_PROBLEM DETAILS_:
Once you find the line with "When Demetrius heard" in the data that follows, repeat it and every line after it exactly, through the line with "and give you".

==== EXERCISE MATERIALS

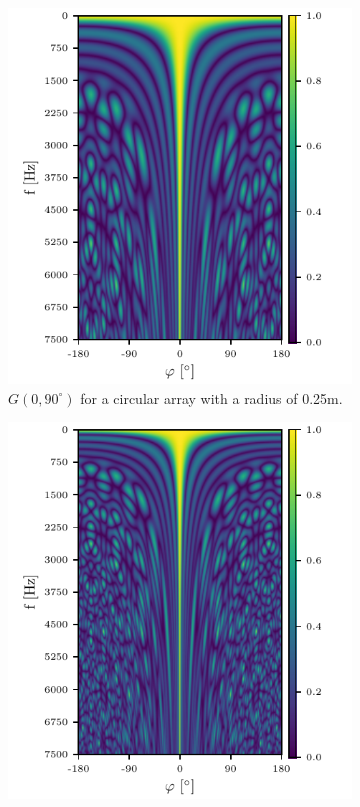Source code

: \begin{figure}[h]
	\centering
	\begin{subfigure}[t]{0.45\textwidth}
		\centering
		\includegraphics[width=\textwidth]{circ_f_sweep_0.pdf}
		\caption{$G(0, 90^\circ)$ for a circular array with a radius of 0.25m.}
		\label{ssl:fig:f_dep0}
	\end{subfigure}
	\hfill
	\begin{subfigure}[t]{0.45\textwidth}
		\centering
		\includegraphics[width=\textwidth]{circ_f_sweep_1.pdf}

\end{subfigure}
\end{figure}
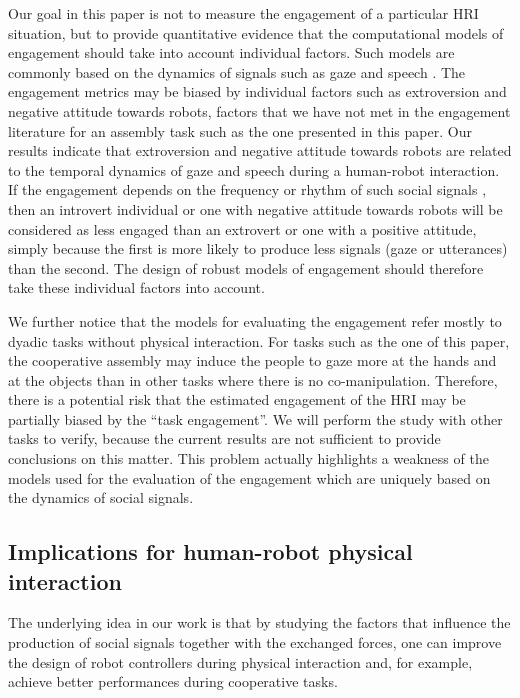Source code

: \documentclass[twocolumn]{svjour3}          %
\begin{document}
Our goal in this paper is not to measure the engagement of a particular HRI situation, but to provide quantitative evidence that the computational models of engagement should take into account individual factors. Such models are commonly based on the dynamics of signals such as gaze and speech \cite{Anzalone2015engagement,sidner2004,rich2010recognizing}.
The engagement metrics may be biased by individual factors such as extroversion and negative attitude towards robots, factors that we have not met in the engagement literature for an assembly task such as the one presented in this paper.
Our results indicate that extroversion and negative attitude towards robots are related to the temporal dynamics of gaze and speech during a human-robot interaction.
If the engagement depends on the frequency or rhythm of such social signals \cite{rich2010recognizing}, then an introvert individual or one with negative attitude towards robots will be considered as less engaged than an extrovert or one with a positive attitude, simply because the first is more likely to produce less signals (gaze or utterances) than the second.
The design of robust models of engagement should therefore take these individual factors into account.

We further notice that the models for evaluating the engagement refer mostly to dyadic tasks without physical interaction. For tasks such as the one of this paper, the cooperative assembly may induce the people to gaze more at the hands and at the objects than in other tasks where there is no co-manipulation. 
Therefore, there is a potential risk that the estimated engagement of the HRI may be partially biased by the ``task engagement''. We will perform the study with other tasks to verify, because the current results are not sufficient to provide conclusions on this matter.
This problem actually highlights a weakness of the models used for the evaluation of the engagement which are uniquely based on the dynamics of social signals.


\subsection{Implications for human-robot physical interaction}

The underlying idea in our work is that by studying the factors that influence the production of social signals together with the exchanged forces, one can improve the design of robot controllers during physical interaction and, for example, achieve better performances during cooperative tasks.
\end{document}
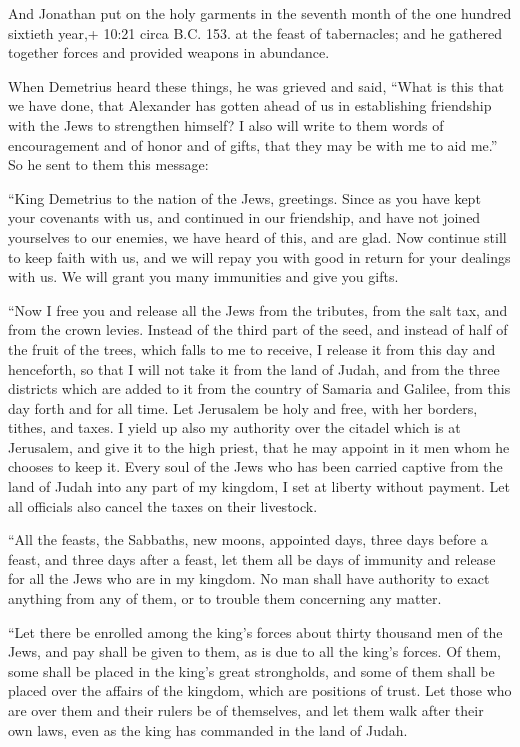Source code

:  And Jonathan put on the holy garments in the seventh month
of the one hundred sixtieth year,+ 10:21 circa B.C. 153. at the feast of
tabernacles; and he gathered together forces and provided weapons in
abundance.

 When Demetrius heard these things, he was grieved and
said,  ``What is this that we have done, that Alexander has
gotten ahead of us in establishing friendship with the Jews to
strengthen himself?  I also will write to them words of
encouragement and of honor and of gifts, that they may be with me to aid
me.''  So he sent to them this message:

``King Demetrius to the nation of the Jews, greetings. 
Since as you have kept your covenants with us, and continued in our
friendship, and have not joined yourselves to our enemies, we have heard
of this, and are glad.  Now continue still to keep faith
with us, and we will repay you with good in return for your dealings
with us.  We will grant you many immunities and give you
gifts.

 ``Now I free you and release all the Jews from the
tributes, from the salt tax, and from the crown levies. 
Instead of the third part of the seed, and instead of half of the fruit
of the trees, which falls to me to receive, I release it from this day
and henceforth, so that I will not take it from the land of Judah, and
from the three districts which are added to it from the country of
Samaria and Galilee, from this day forth and for all time. 
Let Jerusalem be holy and free, with her borders, tithes, and taxes.
 I yield up also my authority over the citadel which is at
Jerusalem, and give it to the high priest, that he may appoint in it men
whom he chooses to keep it.  Every soul of the Jews who has
been carried captive from the land of Judah into any part of my kingdom,
I set at liberty without payment. Let all officials also cancel the
taxes on their livestock.

 ``All the feasts, the Sabbaths, new moons, appointed days,
three days before a feast, and three days after a feast, let them all be
days of immunity and release for all the Jews who are in my kingdom.
 No man shall have authority to exact anything from any of
them, or to trouble them concerning any matter.

 ``Let there be enrolled among the king's forces about
thirty thousand men of the Jews, and pay shall be given to them, as is
due to all the king's forces.  Of them, some shall be
placed in the king's great strongholds, and some of them shall be placed
over the affairs of the kingdom, which are positions of trust. Let those
who are over them and their rulers be of themselves, and let them walk
after their own laws, even as the king has commanded in the land of
Judah.


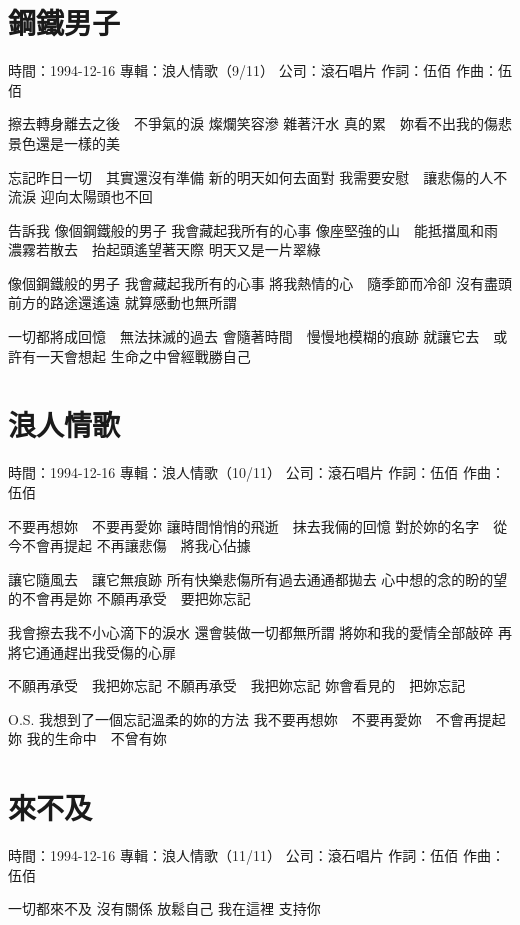 \documentclass[UTF8,a4paper,oneside,twocolumn,12pt]{ctexbook}
\newcommand{\infopair}[2]{\textbullet #1：#2}
\newcommand{\zc}[1][伍佰]{\infopair{作詞}{#1}}
\newcommand{\zq}[1][伍佰]{\infopair{作曲}{#1}}
\newcommand{\zj}[1]{\infopair{專輯}{#1}}
\newcommand{\sj}[1]{\infopair{時間}{#1}}
\newcommand{\gs}[1]{\infopair{公司}{#1}}
\newenvironment{info}{\begin{flushleft}\kaishu
	}
	{\end{flushleft}\normalsize\yahei\par}
\newenvironment{lyric}{
	}
{}
\begin{document}
\section{鋼鐵男子}
\begin{info}
	\sj{1994-12-16}
	\zj{浪人情歌（9/11）}
	\gs{滾石唱片}
	\zc
	\zq
\end{info}
\begin{lyric}
	擦去轉身離去之後　不爭氣的淚
	燦爛笑容滲 雜著汗水
	真的累　妳看不出我的傷悲
	景色還是一樣的美

	忘記昨日一切　其實還沒有準備
	新的明天如何去面對
	我需要安慰　讓悲傷的人不流淚
	迎向太陽頭也不回

	告訴我
	像個鋼鐵般的男子
	我會藏起我所有的心事
	像座堅強的山　能抵擋風和雨
	濃霧若散去　抬起頭遙望著天際
	明天又是一片翠綠

	像個鋼鐵般的男子
	我會藏起我所有的心事
	將我熱情的心　隨季節而冷卻
	沒有盡頭　前方的路途還遙遠
	就算感動也無所謂

	一切都將成回憶　無法抹滅的過去
	會隨著時間　慢慢地模糊的痕跡
	就讓它去　或許有一天會想起
	生命之中曾經戰勝自己
\end{lyric}

\section{浪人情歌}
\begin{info}
	\sj{1994-12-16}
	\zj{浪人情歌（10/11）}
	\gs{滾石唱片}
	\zc
	\zq
\end{info}
\begin{lyric}
	不要再想妳　不要再愛妳
	讓時間悄悄的飛逝　抹去我倆的回憶
	對於妳的名字　從今不會再提起
	不再讓悲傷　將我心佔據

	讓它隨風去　讓它無痕跡
	所有快樂悲傷所有過去通通都拋去
	心中想的念的盼的望的不會再是妳
	不願再承受　要把妳忘記

	我會擦去我不小心滴下的淚水
	還會裝做一切都無所謂
	將妳和我的愛情全部敲碎
	再將它通通趕出我受傷的心扉

	不願再承受　我把妳忘記
	不願再承受　我把妳忘記
	妳會看見的　把妳忘記

	O.S. 我想到了一個忘記溫柔的妳的方法
	我不要再想妳　不要再愛妳　不會再提起妳
	我的生命中　不曾有妳
\end{lyric}

\section{來不及}
\begin{info}
	\sj{1994-12-16}
	\zj{浪人情歌（11/11）}
	\gs{滾石唱片}
	\zc
	\zq
\end{info}
\begin{lyric}
	一切都來不及
	沒有關係
	放鬆自己
	我在這裡
	支持你
\end{lyric}
\end{document}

========

_RESULT_:
 When Demetrius heard these things, he was grieved and
said,  ``What is this that we have done, that Alexander has
gotten ahead of us in establishing friendship with the Jews to
strengthen himself?  I also will write to them words of
encouragement and of honor and of gifts, that they may be with me to aid
me.''  So he sent to them this message:

``King Demetrius to the nation of the Jews, greetings. 
Since as you have kept your covenants with us, and continued in our
friendship, and have not joined yourselves to our enemies, we have heard
of this, and are glad.  Now continue still to keep faith
with us, and we will repay you with good in return for your dealings
with us.  We will grant you many immunities and give you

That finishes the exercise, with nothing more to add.